### TASK REQUIREMENTS
A single number is wanted: how many lines of the data below include the string "database"?

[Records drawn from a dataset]
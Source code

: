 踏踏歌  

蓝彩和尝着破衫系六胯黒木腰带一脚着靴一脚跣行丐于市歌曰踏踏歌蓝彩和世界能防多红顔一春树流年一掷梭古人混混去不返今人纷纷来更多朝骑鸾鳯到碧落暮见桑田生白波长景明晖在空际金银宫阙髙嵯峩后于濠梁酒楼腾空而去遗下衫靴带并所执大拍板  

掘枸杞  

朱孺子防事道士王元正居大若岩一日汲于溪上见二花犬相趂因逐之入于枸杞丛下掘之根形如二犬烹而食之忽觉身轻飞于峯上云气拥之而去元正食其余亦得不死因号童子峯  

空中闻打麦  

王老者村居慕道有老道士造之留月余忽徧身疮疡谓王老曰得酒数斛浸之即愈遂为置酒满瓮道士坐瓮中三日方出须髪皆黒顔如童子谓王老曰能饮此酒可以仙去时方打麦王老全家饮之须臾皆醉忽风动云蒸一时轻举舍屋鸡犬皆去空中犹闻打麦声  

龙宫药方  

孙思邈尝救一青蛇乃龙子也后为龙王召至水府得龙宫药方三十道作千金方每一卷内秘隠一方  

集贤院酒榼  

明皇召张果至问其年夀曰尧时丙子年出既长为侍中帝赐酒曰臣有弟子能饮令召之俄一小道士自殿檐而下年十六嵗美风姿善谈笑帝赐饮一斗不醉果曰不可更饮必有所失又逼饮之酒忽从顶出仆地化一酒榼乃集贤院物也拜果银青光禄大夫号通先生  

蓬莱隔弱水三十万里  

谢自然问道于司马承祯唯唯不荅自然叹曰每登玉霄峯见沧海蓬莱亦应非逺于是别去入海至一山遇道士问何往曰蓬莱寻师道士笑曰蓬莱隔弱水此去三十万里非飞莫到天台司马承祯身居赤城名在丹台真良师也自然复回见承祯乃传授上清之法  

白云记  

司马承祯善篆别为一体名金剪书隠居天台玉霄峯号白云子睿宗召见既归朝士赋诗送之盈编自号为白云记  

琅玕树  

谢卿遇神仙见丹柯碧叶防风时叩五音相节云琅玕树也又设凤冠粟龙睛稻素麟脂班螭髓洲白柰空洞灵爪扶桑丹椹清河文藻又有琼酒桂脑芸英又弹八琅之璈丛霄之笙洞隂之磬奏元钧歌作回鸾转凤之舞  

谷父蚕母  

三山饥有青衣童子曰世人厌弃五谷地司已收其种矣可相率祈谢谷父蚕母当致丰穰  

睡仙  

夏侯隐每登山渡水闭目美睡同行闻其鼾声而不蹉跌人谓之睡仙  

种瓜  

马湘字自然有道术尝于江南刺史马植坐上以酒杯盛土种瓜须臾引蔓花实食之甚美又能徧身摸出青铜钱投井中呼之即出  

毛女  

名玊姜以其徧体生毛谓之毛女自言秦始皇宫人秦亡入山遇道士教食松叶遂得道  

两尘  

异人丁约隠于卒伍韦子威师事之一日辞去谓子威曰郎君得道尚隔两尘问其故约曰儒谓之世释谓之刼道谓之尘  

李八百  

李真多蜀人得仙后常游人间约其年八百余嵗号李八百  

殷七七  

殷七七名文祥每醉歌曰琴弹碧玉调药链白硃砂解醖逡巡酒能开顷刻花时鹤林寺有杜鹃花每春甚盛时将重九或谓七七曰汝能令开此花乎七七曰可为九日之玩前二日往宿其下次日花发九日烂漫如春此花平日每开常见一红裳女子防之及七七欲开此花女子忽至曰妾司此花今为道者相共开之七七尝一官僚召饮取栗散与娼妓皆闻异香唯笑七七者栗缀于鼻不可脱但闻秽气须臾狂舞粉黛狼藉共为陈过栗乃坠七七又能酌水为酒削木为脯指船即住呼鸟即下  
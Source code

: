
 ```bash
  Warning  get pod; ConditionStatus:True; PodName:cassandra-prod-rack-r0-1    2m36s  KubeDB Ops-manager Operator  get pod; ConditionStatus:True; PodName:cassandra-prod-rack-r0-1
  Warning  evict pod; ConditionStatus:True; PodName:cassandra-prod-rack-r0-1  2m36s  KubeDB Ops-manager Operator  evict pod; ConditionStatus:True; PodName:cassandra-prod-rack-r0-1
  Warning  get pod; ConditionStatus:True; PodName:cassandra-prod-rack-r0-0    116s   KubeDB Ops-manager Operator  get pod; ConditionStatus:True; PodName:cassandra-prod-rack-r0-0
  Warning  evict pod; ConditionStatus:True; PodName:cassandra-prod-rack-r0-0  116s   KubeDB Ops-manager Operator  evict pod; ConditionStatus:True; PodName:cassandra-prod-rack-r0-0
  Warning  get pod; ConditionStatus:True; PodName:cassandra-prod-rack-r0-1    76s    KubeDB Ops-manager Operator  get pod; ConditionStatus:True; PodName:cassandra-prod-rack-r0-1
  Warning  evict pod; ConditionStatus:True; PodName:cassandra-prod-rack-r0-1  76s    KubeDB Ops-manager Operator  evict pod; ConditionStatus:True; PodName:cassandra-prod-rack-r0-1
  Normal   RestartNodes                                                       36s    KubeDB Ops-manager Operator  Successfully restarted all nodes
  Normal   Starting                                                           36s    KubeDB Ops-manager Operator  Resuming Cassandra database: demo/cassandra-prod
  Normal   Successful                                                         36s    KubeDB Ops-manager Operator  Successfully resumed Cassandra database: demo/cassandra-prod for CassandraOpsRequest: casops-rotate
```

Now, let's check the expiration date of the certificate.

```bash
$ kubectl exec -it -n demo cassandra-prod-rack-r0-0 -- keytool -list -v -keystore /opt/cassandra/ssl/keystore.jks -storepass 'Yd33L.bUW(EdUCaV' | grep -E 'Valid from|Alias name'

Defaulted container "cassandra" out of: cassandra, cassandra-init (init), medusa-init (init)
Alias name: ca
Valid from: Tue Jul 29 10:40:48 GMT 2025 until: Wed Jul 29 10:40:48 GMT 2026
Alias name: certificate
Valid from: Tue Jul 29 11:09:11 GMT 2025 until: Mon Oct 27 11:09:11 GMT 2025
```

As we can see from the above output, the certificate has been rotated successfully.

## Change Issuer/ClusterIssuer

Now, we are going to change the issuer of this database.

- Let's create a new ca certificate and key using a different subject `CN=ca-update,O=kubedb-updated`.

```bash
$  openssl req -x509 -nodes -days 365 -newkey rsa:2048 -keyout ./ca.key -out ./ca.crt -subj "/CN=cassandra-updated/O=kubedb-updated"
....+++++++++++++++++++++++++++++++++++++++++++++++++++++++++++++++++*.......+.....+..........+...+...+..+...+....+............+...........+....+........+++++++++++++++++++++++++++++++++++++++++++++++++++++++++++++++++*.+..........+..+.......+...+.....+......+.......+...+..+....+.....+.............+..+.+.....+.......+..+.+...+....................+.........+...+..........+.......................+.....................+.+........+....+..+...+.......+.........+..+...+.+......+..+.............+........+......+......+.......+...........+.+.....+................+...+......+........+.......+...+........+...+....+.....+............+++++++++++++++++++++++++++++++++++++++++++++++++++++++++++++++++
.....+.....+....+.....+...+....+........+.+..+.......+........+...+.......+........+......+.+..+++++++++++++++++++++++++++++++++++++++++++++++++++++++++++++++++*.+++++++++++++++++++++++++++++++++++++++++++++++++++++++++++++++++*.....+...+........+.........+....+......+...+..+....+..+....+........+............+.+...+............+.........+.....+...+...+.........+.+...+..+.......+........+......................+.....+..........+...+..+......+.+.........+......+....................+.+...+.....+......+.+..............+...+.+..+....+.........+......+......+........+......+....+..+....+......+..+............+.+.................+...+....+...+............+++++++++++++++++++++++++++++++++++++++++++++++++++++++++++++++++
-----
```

### SOLUTION TO THIS EXERCISE
3